Probably relevant: Matplotlib histogram with multiple legend entries
Based on: Matplotlib, how to loop?
Upvotes: 4
Views: 3772
Reputation: 114230
I think the overall simplest solution is to delegate all the work to matplotlib. The method is described here: https://matplotlib.org/gallery/lines_bars_and_markers/scatter_with_legend.html#automated-legend-creation. For this simplified approach, using PathCollection
's legend_elements
method is all you need:
s = plt.scatter(x, y, c=labels)
plt.legend(*s.legend_elements())
It's trivial to change the colormap or replace the labels with something else, like text:
text_labels = ['one', 'two', 'three', 'four']
s = plt.scatter(x, y, c=labels, cmap='jet', vmin=0, vmax=4)
plt.legend(s.legend_elements()[0], text_labels)
If labels
is not already a sorted array of elements in the range [0-n)
, it can easily be obtained using np.unique
:
labels = ['b', 'd', 'a', 'c', 'c', 'b', 'a', 'd']

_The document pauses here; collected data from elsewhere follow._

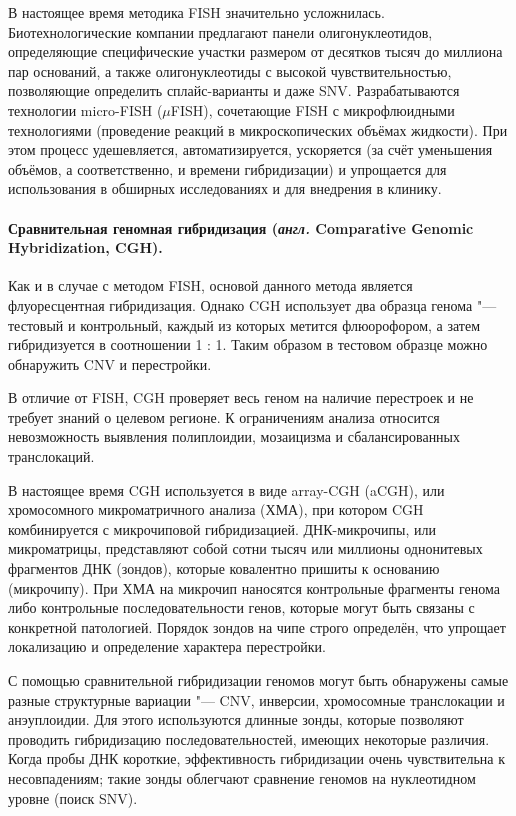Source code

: \documentclass[a4paper,12pt]{article}
\begin{document}
В настоящее время методика FISH значительно усложнилась.
Биотехнологические компании предлагают панели олигонуклеотидов, определяющие специфические участки размером от десятков тысяч до миллиона пар оснований, а также олигонуклеотиды с высокой чувствительностью, позволяющие определить сплайс-варианты и даже SNV.
Разрабатываются технологии micro-FISH ($\mu$FISH), сочетающие FISH с микрофлюидными технологиями (проведение реакций в микроскопических объёмах жидкости).
При этом процесс удешевляется, автоматизируется, ускоряется (за счёт уменьшения объёмов, а соответственно, и времени гибридизации) и упрощается для использования в обширных исследованиях и для внедрения в клинику\cite{Huber_2018}.

\paragraph{Сравнительная геномная гибридизация (\textit{англ.} Comparative Genomic Hybridization, CGH).}
Как и в случае с методом FISH, основой данного метода является флуоресцентная гибридизация.
Однако CGH использует два образца генома "--- тестовый и контрольный, каждый из которых метится флюорофором, а затем гибридизуется в соотношении 1 : 1.
Таким образом в тестовом образце можно обнаружить CNV и перестройки.

В отличие от FISH, CGH проверяет весь геном на наличие перестроек и не требует знаний о целевом регионе.
К ограничениям анализа относится невозможность выявления полиплоидии, мозаицизма и сбалансированных транслокаций.

В настоящее время CGH используется в виде array-CGH (aCGH), или хромосомного микроматричного анализа (ХМА), при котором CGH комбинируется с микрочиповой гибридизацией\cite{Theisen_2008}.
ДНК-микрочипы, или микроматрицы, представляют собой сотни тысяч или миллионы однонитевых фрагментов ДНК (зондов), которые ковалентно пришиты к основанию (микрочипу).
При ХМА на микрочип наносятся контрольные фрагменты генома либо контрольные последовательности генов, которые могут быть связаны с конкретной патологией.
Порядок зондов на чипе строго определён, что упрощает локализацию и определение характера перестройки.
    
С помощью сравнительной гибридизации геномов могут быть обнаружены самые разные структурные вариации "--- CNV, инверсии, хромосомные транслокации и анэуплоидии.
Для этого используются длинные зонды, которые позволяют проводить гибридизацию последовательностей, имеющих некоторые различия.
Когда пробы ДНК короткие, эффективность гибридизации очень чувствительна к несовпадениям; такие зонды облегчают сравнение геномов на нуклеотидном уровне (поиск SNV).
\end{document}
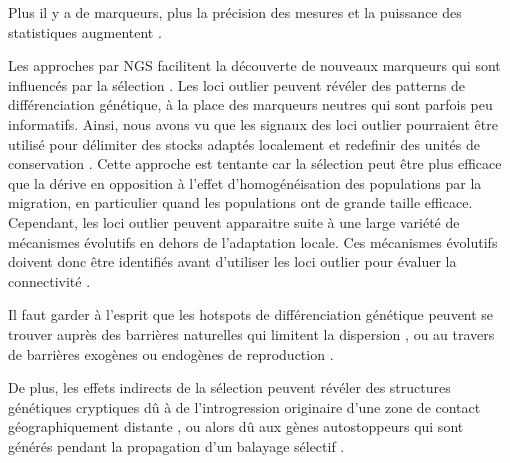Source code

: \documentclass[a4paper,11pt,twoside]{report}
\begin{document}
Plus il y a de marqueurs, plus la précision des mesures et la puissance des statistiques augmentent \citep{waples1998separating} \citep{Gagnaire:2015aa}.	
	
Les approches par NGS facilitent la découverte de nouveaux marqueurs qui sont influencés par la sélection \citep{allendorf2010genomics}\citep{stapley2010adaptation} \citep{Gagnaire:2015aa}. Les loci outlier peuvent révéler des patterns de différenciation génétique, à la place des marqueurs neutres qui sont parfois peu informatifs. Ainsi, nous avons vu que les signaux des loci outlier pourraient être utilisé pour délimiter des stocks adaptés localement et redefinir des unités de conservation \citep{nielsen2011genotype} \citep{funk2012harnessing} \citep{Gagnaire:2015aa}. Cette approche est tentante car la sélection peut être plus efficace que la dérive en opposition à l'effet d'homogénéisation des populations par la migration, en particulier quand les populations ont de grande taille efficace. Cependant, les loci outlier peuvent apparaitre suite à une large variété de mécanismes évolutifs en dehors de l'adaptation locale. Ces mécanismes évolutifs doivent donc être identifiés avant d'utiliser les loci outlier pour évaluer la connectivité \citep{Gagnaire:2015aa}. 	

Il faut garder à l'esprit que les hotspots de différenciation génétique peuvent se trouver auprès des barrières naturelles qui limitent la dispersion \citep{barton1979dynamics}, ou au travers de barrières exogènes ou endogènes de reproduction \citep{bierne2011coupling}. 

De plus, les effets indirects de la sélection peuvent révéler des structures génétiques cryptiques dû à de l'introgression originaire d'une zone de contact géographiquement distante \citep{gagnaire2011within}, ou alors dû aux gènes autostoppeurs qui sont générés pendant la propagation d'un balayage sélectif \citep{bierne2010distinctive} \citep{Gagnaire:2015aa}.
\end{document}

text_labels, labels = np.unique(labels, return_inverse=True)
Upvotes: 5
Reputation: 39042
Just another way of achieving the desired result. I get rid of the duplicates using this solution
for i, j, l in zip(x, y, labels):
plt.scatter(i, j, c=colors[l], label=l)
handles, labels = plt.gca().get_legend_handles_labels()
by_label = dict(zip(labels, handles))
plt.legend(by_label.values(), by_label.keys())
Upvotes: 1
Reputation: 9482
You can plot empty lists for the set of labels:
for l in set(labels):
plt.scatter([],[], color=colors[l], label=l)
plt.legend()
Upvotes: 3